JEZT - Thueringen Radar - Grafik © MediaPool Jena

Radio Jena Newscontainer Logo 230Im ostthüringischen Schmölln ist es Freitagnachmittag zu einer unbeschreiblichen Tragödie gekommen. Im Plattenbaugebiet „Heimstätte“ stürzte sich ein 15-jähriger psychisch kranker Somalier aus einem Fenster eines Fünfgeschossers in den Tod.

Rund eine Stunde versuchten sowohl die Rettungskräfte als auch seine Betreuer vergeblich auf den auf dem Fensterbrett sitzenden Jugendlichen einzureden und diesen von seinem Vorhaben abzubringen. Unfassbar schändlich: Wie der MDR berichtete verfolgte eine ganze Reihe von Schaulustigen die Tragödie und einige von diesen Menschen ermunterten den Somalier mit Rufen wie „Spring doch“ dazu, in die Tiefe zu springen.

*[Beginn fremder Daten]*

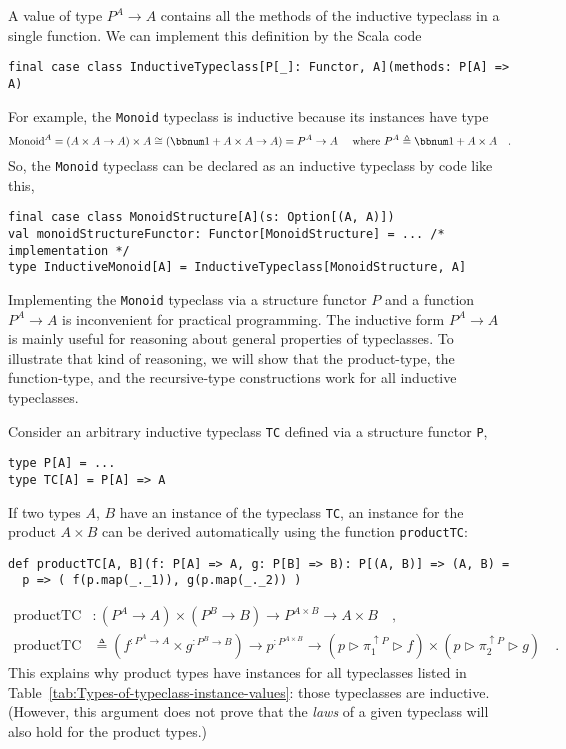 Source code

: A value of type $P^{A}\rightarrow A$ contains all the methods of
the inductive typeclass in a single function. We can implement this
definition by the Scala code
\begin{lstlisting}
final case class InductiveTypeclass[P[_]: Functor, A](methods: P[A] => A)
\end{lstlisting}
For example, the \lstinline!Monoid! typeclass is inductive because
its instances have type 
\[
\text{Monoid}^{A}=\left(A\times A\rightarrow A\right)\times A\cong(\bbnum 1+A\times A\rightarrow A)=P^{A}\rightarrow A\quad\text{ where }P^{A}\triangleq\bbnum 1+A\times A\quad.
\]
So, the \lstinline!Monoid! typeclass can be declared as an inductive
typeclass by code like this,
\begin{lstlisting}
final case class MonoidStructure[A](s: Option[(A, A)])
val monoidStructureFunctor: Functor[MonoidStructure] = ... /* implementation */
type InductiveMonoid[A] = InductiveTypeclass[MonoidStructure, A]
\end{lstlisting}
Implementing the \lstinline!Monoid! typeclass via a structure functor
$P$ and a function $P^{A}\rightarrow A$ is inconvenient for practical
programming. The inductive form $P^{A}\rightarrow A$ is mainly useful
for reasoning about general properties of typeclasses. To illustrate
that kind of reasoning, we will show that the product-type, the function-type,
and the recursive-type constructions work for all inductive typeclasses. 

Consider an arbitrary inductive typeclass \lstinline!TC! defined
via a structure functor \lstinline!P!,
\begin{lstlisting}
type P[A] = ...
type TC[A] = P[A] => A
\end{lstlisting}
If two types $A$, $B$ have an instance of the typeclass \lstinline!TC!,
an instance for the product $A\times B$ can be derived automatically
using the function \lstinline!productTC!:
\begin{lstlisting}
def productTC[A, B](f: P[A] => A, g: P[B] => B): P[(A, B)] => (A, B) =
  p => ( f(p.map(_._1)), g(p.map(_._2)) )
\end{lstlisting}
\begin{align*}
\text{productTC} & :(P^{A}\rightarrow A)\times(P^{B}\rightarrow B)\rightarrow P^{A\times B}\rightarrow A\times B\quad,\\
\text{productTC} & \triangleq(f^{:P^{A}\rightarrow A}\times g^{:P^{B}\rightarrow B})\rightarrow p^{:P^{A\times B}}\rightarrow(p\triangleright\pi_{1}^{\uparrow P}\triangleright f)\times(p\triangleright\pi_{2}^{\uparrow P}\triangleright g)\quad.
\end{align*}
This explains why product types have instances for all typeclasses
listed in Table~\ref{tab:Types-of-typeclass-instance-values}: those
typeclasses are inductive. (However, this argument does not prove
that the \emph{laws} of a given typeclass will also hold for the product
types.)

Das Meuselwitzer Bildungszentrums MBZ betreibt in der „Heimstätte“ gleich gegenüber der Schmöllner Ostthüringenhalle eine Unterkunft für unbegleitete minderjährige Flüchtlinge. Der 15-jährige Jugendliche aus Afrika kam am 25. April 2016 in die Obhut Jugendamtes, da hinter ihm eine wahre Fluchtodyssee gelegen habe, die ihn aus Somalia über den Sudan, die Sahara und über das Mittelmeer nach Europa geführt hatte. Mit den Worten „Er war traumatisiert und hatte psychische Probleme“ beschrieb Schmöllns Jugendamtschef Dirk Nowosatko die Situation und ergänzte: „Er konnte sehr ausgeglichen und integriert sein, aber manchmal auch sehr aggressiv gegen sich, Gegenstände, Betreuer oder Mitbewohner“. Deshalb sei er am Donnerstag in die Kinder- und Jugendpsychiatrie des Landesfachkrankenhauses nach Stadtroda gebracht worden, konnte jedoch am Freitag, als sich seine seelische Situation wieder stabilisiert habe, von einem der in Schmölln beschäftigten Betreuer abgeholt wurde.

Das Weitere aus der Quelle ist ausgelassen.